Article Republished By Javier Troconis
It’s been referenced in Popular Science and Newsweek, cited in the Economic Report of the President, and used by agencies to create countless federal regulations. For decades, the Department of Energy’s annual Transportation Energy Data Book has tracked trends in U.S. transportation, serving as the definitive guide for industry, policymakers, researchers and consumers. The most recent version is now available online, marking the book’s 40th edition.
Produced and maintained by Oak Ridge National Laboratory in collaboration with DOE’s Vehicle Technologies Office, the widely acknowledged book holds more than 1,000 citations in scholarly reports to date and its impact is felt internationally, too, as automakers use the information to support the engineering of energy-efficient vehicles. Data on the nation’s petroleum consumption and energy use across all modes of transportation – from cars and trucks and motorcycles to cargo ships, rideshares and even motorized scooters – is presented through easy-to-use tables and graphs. The book also serves as the reference for the Transportation Fact of the Week, distributed weekly by ORNL through DOE’s Office of Energy Efficiency and Renewable Energy website.
ORNL’s Stacy Davis, lead author for the data book since its 10th edition, works with more than 150 sources to update information. She said that over the years, “the book has become a mainstay in the arsenal of transportation statistics.”

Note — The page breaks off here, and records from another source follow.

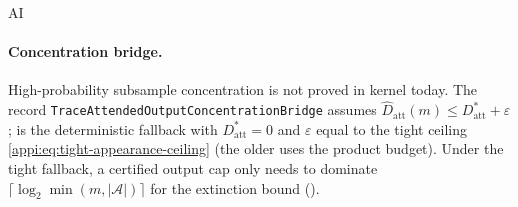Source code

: \begin{authbar}{AI}
\paragraph{Concentration bridge.}
High-probability subsample concentration is not proved in kernel today.
The record \texttt{TraceAttendedOutputConcentrationBridge} assumes \(\widehat D_{\mathrm{att}}(m)\leq D^\ast_{\mathrm{att}}+\varepsilon\);  is the deterministic fallback with \(D^\ast_{\mathrm{att}}=0\) and \(\varepsilon\) equal to the tight ceiling \eqref{appi:eq:tight-appearance-ceiling} (the older  uses the product budget).
Under the tight fallback, a certified output cap only needs to dominate \(\lceil\log_2\min(m,|{\mathcal A}|)\rceil\) for the extinction bound ().


\end{authbar}
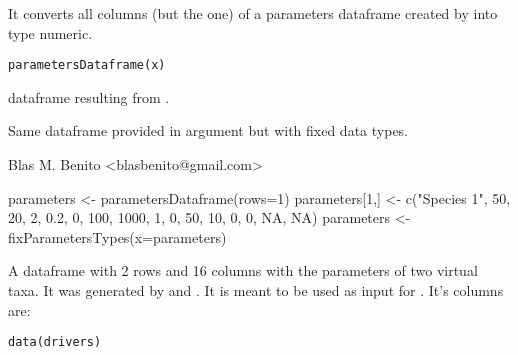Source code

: \documentclass[letterpaper]{book}
\begin{document}
%
\begin{Description}\relax
It converts all columns (but the  one) of a parameters dataframe created by  into type numeric.
\end{Description}
%
\begin{Usage}
\begin{verbatim}
parametersDataframe(x)
\end{verbatim}
\end{Usage}
%
\begin{Arguments}
\begin{ldescription}
\item[\code{x}] dataframe resulting from .
\end{ldescription}
\end{Arguments}
%
\begin{Value}
Same dataframe provided in argument  but with fixed data types.
\end{Value}
%
\begin{Author}\relax
Blas M. Benito  <blasbenito@gmail.com>
\end{Author}
%
\begin{SeeAlso}\relax
{}
\end{SeeAlso}
%
\begin{Examples}
\begin{ExampleCode}

parameters <- parametersDataframe(rows=1)
parameters[1,] <- c("Species 1", 50, 20, 2, 0.2, 0, 100, 1000, 1, 0, 50, 10, 0, 0, NA, NA)
parameters <- fixParametersTypes(x=parameters)

\end{ExampleCode}
\end{Examples}
%
\begin{Description}\relax
A dataframe with 2 rows and 16 columns with the parameters of two virtual taxa. It was generated by  and . It is meant to be used as input for . It's columns are:
\end{Description}
%
\begin{Usage}
\begin{verbatim}
data(drivers)
\end{verbatim}
\end{Usage}
\end{document}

“Every year we improve on the usability,” she said. “For example, you can type the word “scooter” in the data area’s search box and all the tables specific to that transportation mode will populate so that you can then click and download information in an exportable file. Our goal is to continue to make it easier for the user.”
The early years
While the book is grounded in transportation trends of the present and the near future, its beginnings go back more than 40 years and, in fact, predate DOE. Davis said the inaugural Transportation Energy Data Book was named the Transportation Energy Conservation Data Book and published in 1976, when oil was embargoed and the nation focused on conserving energy. Davis also notes that back then, decisions needed to be made to help curb growing energy demand.
“U.S. officials had to make some changes regarding transportation and gasoline and oil, but they didn’t have good data or a resource where they could look at all of this in one place to help make policy decisions,” she said.

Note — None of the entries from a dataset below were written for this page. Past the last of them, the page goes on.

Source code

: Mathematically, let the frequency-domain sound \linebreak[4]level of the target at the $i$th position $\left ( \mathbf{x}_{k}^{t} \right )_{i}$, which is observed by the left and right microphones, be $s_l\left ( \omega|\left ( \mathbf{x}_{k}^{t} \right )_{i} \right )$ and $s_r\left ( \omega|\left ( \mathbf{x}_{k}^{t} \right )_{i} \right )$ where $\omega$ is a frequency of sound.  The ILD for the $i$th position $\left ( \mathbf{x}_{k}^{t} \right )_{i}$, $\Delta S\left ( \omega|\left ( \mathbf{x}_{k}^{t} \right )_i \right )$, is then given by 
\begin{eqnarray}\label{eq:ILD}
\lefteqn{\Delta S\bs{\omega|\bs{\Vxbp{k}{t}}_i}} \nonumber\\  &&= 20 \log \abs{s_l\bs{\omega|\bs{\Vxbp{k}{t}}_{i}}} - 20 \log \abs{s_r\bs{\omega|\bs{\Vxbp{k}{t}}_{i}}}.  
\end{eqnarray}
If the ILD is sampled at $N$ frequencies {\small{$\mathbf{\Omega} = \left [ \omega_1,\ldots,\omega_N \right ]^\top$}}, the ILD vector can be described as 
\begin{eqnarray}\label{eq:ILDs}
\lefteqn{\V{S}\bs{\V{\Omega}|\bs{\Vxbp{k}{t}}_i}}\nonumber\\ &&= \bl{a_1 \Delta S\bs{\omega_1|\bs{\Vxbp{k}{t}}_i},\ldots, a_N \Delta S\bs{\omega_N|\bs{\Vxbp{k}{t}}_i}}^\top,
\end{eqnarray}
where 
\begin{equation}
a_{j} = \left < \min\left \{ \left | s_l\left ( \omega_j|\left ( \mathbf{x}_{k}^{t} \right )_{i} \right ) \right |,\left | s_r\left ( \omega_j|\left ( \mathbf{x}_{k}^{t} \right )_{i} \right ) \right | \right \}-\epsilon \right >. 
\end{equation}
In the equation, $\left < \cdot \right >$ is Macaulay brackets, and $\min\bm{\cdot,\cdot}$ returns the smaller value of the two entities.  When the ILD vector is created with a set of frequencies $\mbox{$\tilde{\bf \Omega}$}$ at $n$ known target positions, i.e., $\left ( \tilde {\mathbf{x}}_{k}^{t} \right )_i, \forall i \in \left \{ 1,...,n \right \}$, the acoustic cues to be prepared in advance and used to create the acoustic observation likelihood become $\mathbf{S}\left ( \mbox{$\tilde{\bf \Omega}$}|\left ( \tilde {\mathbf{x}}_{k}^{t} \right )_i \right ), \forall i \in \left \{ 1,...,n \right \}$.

Under the newly formed Energy and Research Development Administration – a precursor to DOE, which was formed in 1977 – data was first compiled on the price of crude oil and the amount imported as well as how many miles people were typically driving in a year. This type of information, Davis said, ultimately helped Congress set policy to guide the nation during a challenging time.
“When I started working on this project in 1986, we had no computer desktops like we have today. Much of it was done manually or using mainframe computers,” she said. “This was the case for that very first edition, too. The book was meant to exist as a physical copy that could be kept on a desk and accessed as needed.”
Manually inputting data with a typewriter meant it took substantial time to produce, as well.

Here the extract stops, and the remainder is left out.